Two-way ANOVA of oxygen treatment and species effects
Results from two-way ANOVA analysis with the main effects of oxygen treatment (3-levels) and species (2-levels) and their interaction on data measured using both coral and algae (fluorescence analyses were excluded of this analysis because not shared by both species). Statistically significant effects are shown in bold.
Contribution of each factor on changes in organism health
Contribution (%) that each of the studied factors (oxygen treatment, experimental time, individual repeat, and individual repeat variation over time) has on the metrics of organism health measured from the coral and algae. The residual indicates fraction of the contribution that remains unexplained by the present factors. Each factor is associated with a different degree of freedom (DF); statistically significant effects are shown in bold (p < 0.05) and marked with an asterisk when p < 0.01 (from Repeated Measures ANOVA).
Quantum yield values
Maximum and effective quantum yield values (QY) for coral specimen subjected to the low oxygen treatment over the course of the experimental period.
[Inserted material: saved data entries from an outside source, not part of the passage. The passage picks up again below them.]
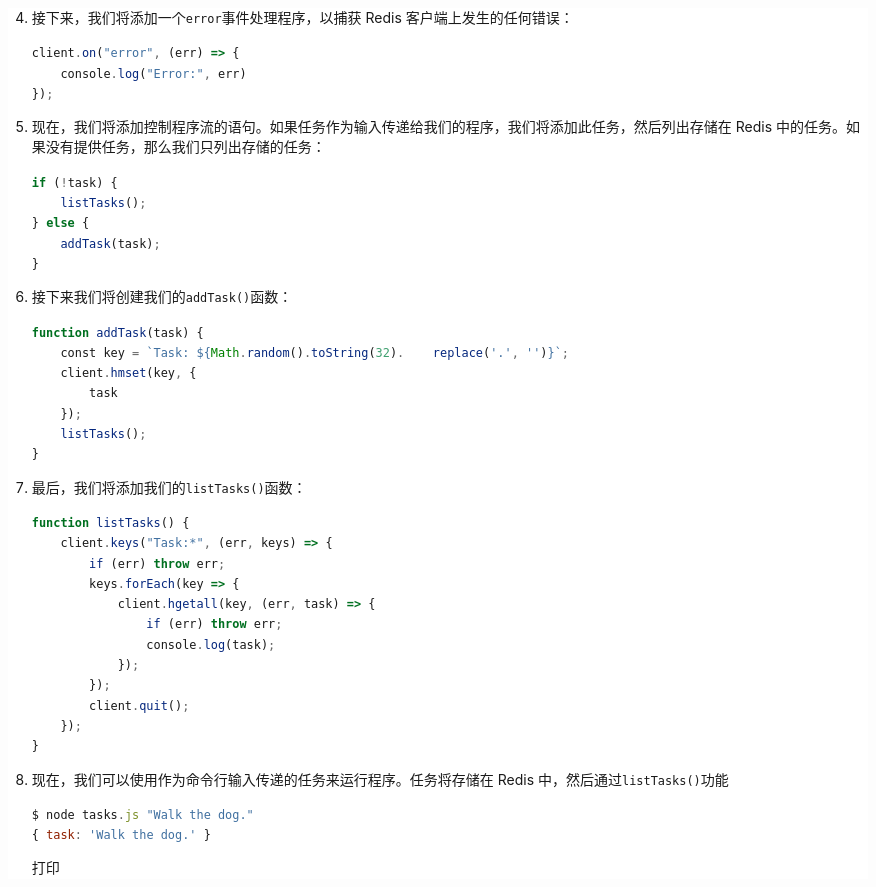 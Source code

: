 4.  接下来，我们将添加一个`error`事件处理程序，以捕获 Redis 客户端上发生的任何错误：

    ```js
    client.on("error", (err) => {
        console.log("Error:", err)
    });
    ```

5.  现在，我们将添加控制程序流的语句。如果任务作为输入传递给我们的程序，我们将添加此任务，然后列出存储在 Redis 中的任务。如果没有提供任务，那么我们只列出存储的任务：

    ```js
    if (!task) {
        listTasks();
    } else {
        addTask(task);
    }
    ```

6.  接下来我们将创建我们的`addTask()`函数：

    ```js
    function addTask(task) {
        const key = `Task: ${Math.random().toString(32).	replace('.', '')}`;
        client.hmset(key, {
            task
        });
        listTasks();
    }
    ```

7.  最后，我们将添加我们的`listTasks()`函数：

    ```js
    function listTasks() {
        client.keys("Task:*", (err, keys) => {
            if (err) throw err;
            keys.forEach(key => {
                client.hgetall(key, (err, task) => {
                    if (err) throw err;
                    console.log(task);
                });
            });
            client.quit();
        });
    }
    ```

8.  现在，我们可以使用作为命令行输入传递的任务来运行程序。任务将存储在 Redis 中，然后通过`listTasks()`功能

    ```js
    $ node tasks.js "Walk the dog."
    { task: 'Walk the dog.' }
    ```

    打印
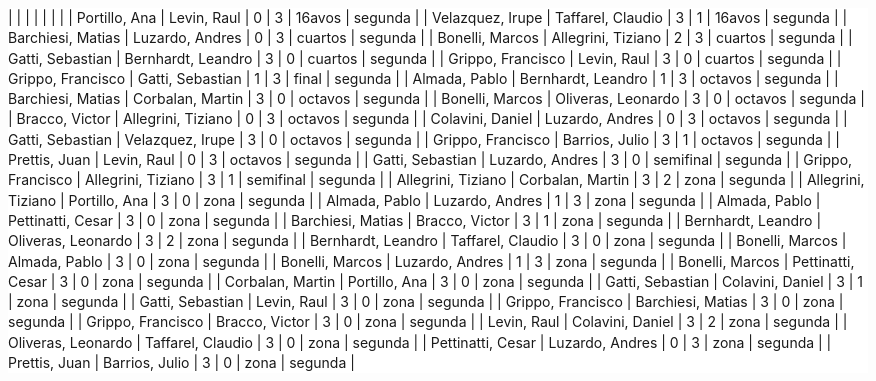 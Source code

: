 |                      |                      |          |          |             |             |
|    Portillo, Ana     |     Levin, Raul      |    0     |    3     |   16avos    |   segunda   |
|   Velazquez, Irupe   |  Taffarel, Claudio   |    3     |    1     |   16avos    |   segunda   |
|  Barchiesi, Matias   |   Luzardo, Andres    |    0     |    3     |   cuartos   |   segunda   |
|   Bonelli, Marcos    |  Allegrini, Tiziano  |    2     |    3     |   cuartos   |   segunda   |
|   Gatti, Sebastian   |  Bernhardt, Leandro  |    3     |    0     |   cuartos   |   segunda   |
|  Grippo, Francisco   |     Levin, Raul      |    3     |    0     |   cuartos   |   segunda   |
|  Grippo, Francisco   |   Gatti, Sebastian   |    1     |    3     |    final    |   segunda   |
|    Almada, Pablo     |  Bernhardt, Leandro  |    1     |    3     |   octavos   |   segunda   |
|  Barchiesi, Matias   |   Corbalan, Martin   |    3     |    0     |   octavos   |   segunda   |
|   Bonelli, Marcos    |  Oliveras, Leonardo  |    3     |    0     |   octavos   |   segunda   |
|    Bracco, Victor    |  Allegrini, Tiziano  |    0     |    3     |   octavos   |   segunda   |
|   Colavini, Daniel   |   Luzardo, Andres    |    0     |    3     |   octavos   |   segunda   |
|   Gatti, Sebastian   |   Velazquez, Irupe   |    3     |    0     |   octavos   |   segunda   |
|  Grippo, Francisco   |    Barrios, Julio    |    3     |    1     |   octavos   |   segunda   |
|    Prettis, Juan     |     Levin, Raul      |    0     |    3     |   octavos   |   segunda   |
|   Gatti, Sebastian   |   Luzardo, Andres    |    3     |    0     |  semifinal  |   segunda   |
|  Grippo, Francisco   |  Allegrini, Tiziano  |    3     |    1     |  semifinal  |   segunda   |
|  Allegrini, Tiziano  |   Corbalan, Martin   |    3     |    2     |    zona     |   segunda   |
|  Allegrini, Tiziano  |    Portillo, Ana     |    3     |    0     |    zona     |   segunda   |
|    Almada, Pablo     |   Luzardo, Andres    |    1     |    3     |    zona     |   segunda   |
|    Almada, Pablo     |  Pettinatti, Cesar   |    3     |    0     |    zona     |   segunda   |
|  Barchiesi, Matias   |    Bracco, Victor    |    3     |    1     |    zona     |   segunda   |
|  Bernhardt, Leandro  |  Oliveras, Leonardo  |    3     |    2     |    zona     |   segunda   |
|  Bernhardt, Leandro  |  Taffarel, Claudio   |    3     |    0     |    zona     |   segunda   |
|   Bonelli, Marcos    |    Almada, Pablo     |    3     |    0     |    zona     |   segunda   |
|   Bonelli, Marcos    |   Luzardo, Andres    |    1     |    3     |    zona     |   segunda   |
|   Bonelli, Marcos    |  Pettinatti, Cesar   |    3     |    0     |    zona     |   segunda   |
|   Corbalan, Martin   |    Portillo, Ana     |    3     |    0     |    zona     |   segunda   |
|   Gatti, Sebastian   |   Colavini, Daniel   |    3     |    1     |    zona     |   segunda   |
|   Gatti, Sebastian   |     Levin, Raul      |    3     |    0     |    zona     |   segunda   |
|  Grippo, Francisco   |  Barchiesi, Matias   |    3     |    0     |    zona     |   segunda   |
|  Grippo, Francisco   |    Bracco, Victor    |    3     |    0     |    zona     |   segunda   |
|     Levin, Raul      |   Colavini, Daniel   |    3     |    2     |    zona     |   segunda   |
|  Oliveras, Leonardo  |  Taffarel, Claudio   |    3     |    0     |    zona     |   segunda   |
|  Pettinatti, Cesar   |   Luzardo, Andres    |    0     |    3     |    zona     |   segunda   |
|    Prettis, Juan     |    Barrios, Julio    |    3     |    0     |    zona     |   segunda   |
Individual coral specimens are marked by color while the bold black lines indicate the average effective (dotted lines) and maximum (solid lines) QY values. Note that only on experimental day 10 effective QY values are always higher than maximum QY values. Lines represent a locally weighted scatterplot smoother, i.e. Kernel Smoother.
Coral low oxygen treatment fluorescence
Representative images of the coral A. yongei subjected to (A) 6–8 mg L−1, (B) 4–6 mg L−1, and (C) 2–4 mg L−1 in fluorescence. The pictures visualize the changes in brightness (i.e. amount of GFPs) and distribution (i.e. coenosarc and polyps versus polyps mainly) of green fluorescence.